May 2025 Babies

Mental Health Check

Hi Everyone! I’m new here and a first time mom. Wondering how people are doing mentally? I feel as though everything I see online/when I speak to people is all happiness and excitement. However I feel very scared and overwhelmed and overthink a lot. Any one else feel like this? Anyone have resources/articles/suggestions on mental health support during pregnancy? 

Re: Mental Health Check

  • I think there is such a myth that perpetuates around pregnancy and happiness and I think a lot of people portray an outside appearance because that's what's expected. 
    Our bodies are going through HUGE hormonal changes and an average woman takes two years to get back to pre-pregnancy hormone levels after giving birth.

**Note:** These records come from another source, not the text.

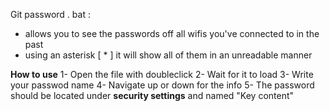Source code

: Git password . bat :
- allows you to see the passwords off all wifis you've connected to
  in the past
- using an asterisk [ * ] it will show all of them in an unreadable manner

**How to use**
1- Open the file with doubleclick
2- Wait for it to load 
3- Write your passwod name
4- Navigate up or down for the info
5- The password should be located
   under **security settings**
   and named "Key content"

Common feelings (even before birth) are;
    Sadness, stress, uncaused anger (sometimes towards our partner), worry. Our brain literally looses Grey matter while pregnant and is rewiring itself in order to be ready to care for this infant we are growing. Some mood shifts are bound to happen. 
    What you are feeling is not uncommon and I belive is just an unspoken shadow part of pregnancy no one acknowledges. If things get to much, never feel you have to push through. Talk to your doctor. I wish I had talked to mine my first post partum experience. I had post partum anxiety so bad, but never acknowledged it.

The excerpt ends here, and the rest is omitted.